• WORK ORDER
Every line below from the one with "on the provider" through the one with "This is Tut4Prac1" should be retyped exactly, both ends included; no other lines and no pictures.

Excerpts from a dataset
--------------------------------------------------
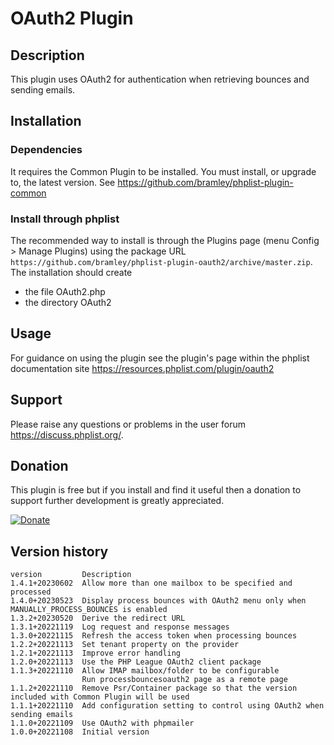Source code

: # OAuth2 Plugin #

## Description ##

This plugin uses OAuth2 for authentication when retrieving bounces and sending emails.

## Installation ##

### Dependencies ###

It requires the Common Plugin to be installed. You must install, or upgrade to, the latest version. See <https://github.com/bramley/phplist-plugin-common>

### Install through phplist ###

The recommended way to install is through the Plugins page (menu Config > Manage Plugins) using the package
URL `https://github.com/bramley/phplist-plugin-oauth2/archive/master.zip`.
The installation should create

* the file OAuth2.php
* the directory OAuth2

## Usage ##

For guidance on using the plugin see the plugin's page within the phplist documentation site <https://resources.phplist.com/plugin/oauth2>

## Support ##

Please raise any questions or problems in the user forum <https://discuss.phplist.org/>.

## Donation ##

This plugin is free but if you install and find it useful then a donation to support further development is greatly appreciated.

[![Donate](https://www.paypalobjects.com/en_US/i/btn/btn_donate_LG.gif)](https://www.paypal.com/cgi-bin/webscr?cmd=_s-xclick&hosted_button_id=W5GLX53WDM7T4)

## Version history ##

    version         Description
    1.4.1+20230602  Allow more than one mailbox to be specified and processed
    1.4.0+20230523  Display process bounces with OAuth2 menu only when MANUALLY_PROCESS_BOUNCES is enabled
    1.3.2+20230520  Derive the redirect URL
    1.3.1+20221119  Log request and response messages
    1.3.0+20221115  Refresh the access token when processing bounces
    1.2.2+20221113  Set tenant property on the provider
    1.2.1+20221113  Improve error handling
    1.2.0+20221113  Use the PHP League OAuth2 client package
    1.1.3+20221110  Allow IMAP mailbox/folder to be configurable
                    Run processbouncesoauth2 page as a remote page
    1.1.2+20221110  Remove Psr/Container package so that the version included with Common Plugin will be used
    1.1.1+20221110  Add configuration setting to control using OAuth2 when sending emails
    1.1.0+20221109  Use OAuth2 with phpmailer
    1.0.0+20221108  Initial version
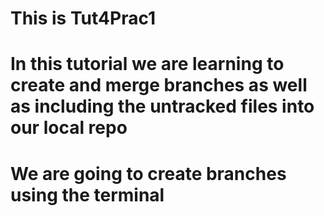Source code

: # This is Tut4Prac1

# In this tutorial we are learning to create and merge branches as well as including the untracked files into our local repo

# We are going to create branches using the terminal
--------------------------------------------------
• WRITTEN RESPONSE
    1.2.2+20221113  Set tenant property on the provider
    1.2.1+20221113  Improve error handling
    1.2.0+20221113  Use the PHP League OAuth2 client package
    1.1.3+20221110  Allow IMAP mailbox/folder to be configurable
                    Run processbouncesoauth2 page as a remote page
    1.1.2+20221110  Remove Psr/Container package so that the version included with Common Plugin will be used
    1.1.1+20221110  Add configuration setting to control using OAuth2 when sending emails
    1.1.0+20221109  Use OAuth2 with phpmailer
    1.0.0+20221108  Initial version
Source code

: # This is Tut4Prac1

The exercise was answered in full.